**Assignment**. Reproduce the records in full. Alter nothing.

Extracted data entries

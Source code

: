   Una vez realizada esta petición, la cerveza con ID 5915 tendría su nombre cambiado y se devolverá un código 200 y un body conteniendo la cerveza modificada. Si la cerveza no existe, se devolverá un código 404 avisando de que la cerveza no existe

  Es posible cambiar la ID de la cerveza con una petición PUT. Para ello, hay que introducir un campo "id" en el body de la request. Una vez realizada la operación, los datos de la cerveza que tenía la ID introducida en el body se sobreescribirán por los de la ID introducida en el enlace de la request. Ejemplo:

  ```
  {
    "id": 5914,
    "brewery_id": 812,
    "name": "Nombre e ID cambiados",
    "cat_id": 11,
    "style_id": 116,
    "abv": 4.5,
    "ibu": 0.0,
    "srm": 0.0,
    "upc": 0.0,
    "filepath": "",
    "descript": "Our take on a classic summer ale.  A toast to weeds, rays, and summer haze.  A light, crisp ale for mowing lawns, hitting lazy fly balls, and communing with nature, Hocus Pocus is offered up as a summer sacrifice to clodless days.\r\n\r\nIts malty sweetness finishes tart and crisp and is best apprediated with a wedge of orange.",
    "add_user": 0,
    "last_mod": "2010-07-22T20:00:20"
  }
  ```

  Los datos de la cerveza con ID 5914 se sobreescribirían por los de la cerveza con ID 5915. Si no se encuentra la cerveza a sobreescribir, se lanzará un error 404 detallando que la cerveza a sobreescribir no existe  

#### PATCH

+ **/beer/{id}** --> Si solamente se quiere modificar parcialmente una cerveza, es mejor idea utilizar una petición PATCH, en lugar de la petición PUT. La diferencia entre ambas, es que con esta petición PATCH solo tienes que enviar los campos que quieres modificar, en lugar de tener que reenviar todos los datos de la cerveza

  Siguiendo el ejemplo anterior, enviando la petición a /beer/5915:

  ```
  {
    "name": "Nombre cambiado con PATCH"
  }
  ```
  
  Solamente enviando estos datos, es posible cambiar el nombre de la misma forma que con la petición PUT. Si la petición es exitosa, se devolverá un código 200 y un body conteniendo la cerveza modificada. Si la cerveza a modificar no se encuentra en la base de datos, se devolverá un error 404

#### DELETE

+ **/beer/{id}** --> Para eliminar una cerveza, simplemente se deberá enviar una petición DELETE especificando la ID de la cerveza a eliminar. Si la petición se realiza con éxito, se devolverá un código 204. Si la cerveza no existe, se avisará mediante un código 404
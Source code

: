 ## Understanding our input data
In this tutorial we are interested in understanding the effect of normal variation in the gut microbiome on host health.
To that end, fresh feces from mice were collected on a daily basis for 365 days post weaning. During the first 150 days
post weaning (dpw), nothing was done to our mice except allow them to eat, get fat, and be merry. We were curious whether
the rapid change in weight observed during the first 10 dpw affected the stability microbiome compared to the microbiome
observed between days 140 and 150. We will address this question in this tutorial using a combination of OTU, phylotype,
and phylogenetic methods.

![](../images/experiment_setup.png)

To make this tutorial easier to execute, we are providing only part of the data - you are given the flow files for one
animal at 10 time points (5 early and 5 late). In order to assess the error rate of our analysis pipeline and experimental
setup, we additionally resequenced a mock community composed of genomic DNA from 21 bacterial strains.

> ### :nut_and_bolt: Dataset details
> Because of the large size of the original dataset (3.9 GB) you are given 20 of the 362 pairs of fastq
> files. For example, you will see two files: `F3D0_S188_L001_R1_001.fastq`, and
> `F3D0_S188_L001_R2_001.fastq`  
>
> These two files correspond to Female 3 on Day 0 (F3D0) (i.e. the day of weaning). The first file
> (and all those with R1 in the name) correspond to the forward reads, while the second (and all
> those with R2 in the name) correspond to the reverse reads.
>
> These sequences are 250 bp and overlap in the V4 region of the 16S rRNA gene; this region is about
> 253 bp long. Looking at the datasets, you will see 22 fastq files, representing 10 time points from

**Exercise solution**.
Source code

:   Una vez realizada esta petición, la cerveza con ID 5915 tendría su nombre cambiado y se devolverá un código 200 y un body conteniendo la cerveza modificada. Si la cerveza no existe, se devolverá un código 404 avisando de que la cerveza no existe

  Es posible cambiar la ID de la cerveza con una petición PUT. Para ello, hay que introducir un campo "id" en el body de la request. Una vez realizada la operación, los datos de la cerveza que tenía la ID introducida en el body se sobreescribirán por los de la ID introducida en el enlace de la request. Ejemplo:

  ```
  {
    "id": 5914,
    "brewery_id": 812,
    "name": "Nombre e ID cambiados",
    "cat_id": 11,
    "style_id": 116,
    "abv": 4.5,
    "ibu": 0.0,
    "srm": 0.0,
    "upc": 0.0,
    "filepath": "",
    "descript": "Our take on a classic summer ale.  A toast to weeds, rays, and summer haze.  A light, crisp ale for mowing lawns, hitting lazy fly balls, and communing with nature, Hocus Pocus is offered up as a summer sacrifice to clodless days.\r\n\r\nIts malty sweetness finishes tart and crisp and is best apprediated with a wedge of orange.",
    "add_user": 0,
    "last_mod": "2010-07-22T20:00:20"
  }
  ```

  Los datos de la cerveza con ID 5914 se sobreescribirían por los de la cerveza con ID 5915. Si no se encuentra la cerveza a sobreescribir, se lanzará un error 404 detallando que la cerveza a sobreescribir no existe  

#### PATCH

+ **/beer/{id}** --> Si solamente se quiere modificar parcialmente una cerveza, es mejor idea utilizar una petición PATCH, en lugar de la petición PUT. La diferencia entre ambas, es que con esta petición PATCH solo tienes que enviar los campos que quieres modificar, en lugar de tener que reenviar todos los datos de la cerveza

  Siguiendo el ejemplo anterior, enviando la petición a /beer/5915:

  ```
  {
    "name": "Nombre cambiado con PATCH"
  }
  ```
  
  Solamente enviando estos datos, es posible cambiar el nombre de la misma forma que con la petición PUT. Si la petición es exitosa, se devolverá un código 200 y un body conteniendo la cerveza modificada. Si la cerveza a modificar no se encuentra en la base de datos, se devolverá un error 404

#### DELETE

+ **/beer/{id}** --> Para eliminar una cerveza, simplemente se deberá enviar una petición DELETE especificando la ID de la cerveza a eliminar. Si la petición se realiza con éxito, se devolverá un código 204. Si la cerveza no existe, se avisará mediante un código 404
Source code

: ## Understanding our input data
In this tutorial we are interested in understanding the effect of normal variation in the gut microbiome on host health.
To that end, fresh feces from mice were collected on a daily basis for 365 days post weaning. During the first 150 days
post weaning (dpw), nothing was done to our mice except allow them to eat, get fat, and be merry. We were curious whether
the rapid change in weight observed during the first 10 dpw affected the stability microbiome compared to the microbiome
observed between days 140 and 150. We will address this question in this tutorial using a combination of OTU, phylotype,
and phylogenetic methods.

![](../images/experiment_setup.png)

To make this tutorial easier to execute, we are providing only part of the data - you are given the flow files for one
animal at 10 time points (5 early and 5 late). In order to assess the error rate of our analysis pipeline and experimental
setup, we additionally resequenced a mock community composed of genomic DNA from 21 bacterial strains.

> ### :nut_and_bolt: Dataset details
> Because of the large size of the original dataset (3.9 GB) you are given 20 of the 362 pairs of fastq
> files. For example, you will see two files: `F3D0_S188_L001_R1_001.fastq`, and
> `F3D0_S188_L001_R2_001.fastq`  
>
> These two files correspond to Female 3 on Day 0 (F3D0) (i.e. the day of weaning). The first file
> (and all those with R1 in the name) correspond to the forward reads, while the second (and all
> those with R2 in the name) correspond to the reverse reads.
>
> These sequences are 250 bp and overlap in the V4 region of the 16S rRNA gene; this region is about
> 253 bp long. Looking at the datasets, you will see 22 fastq files, representing 10 time points from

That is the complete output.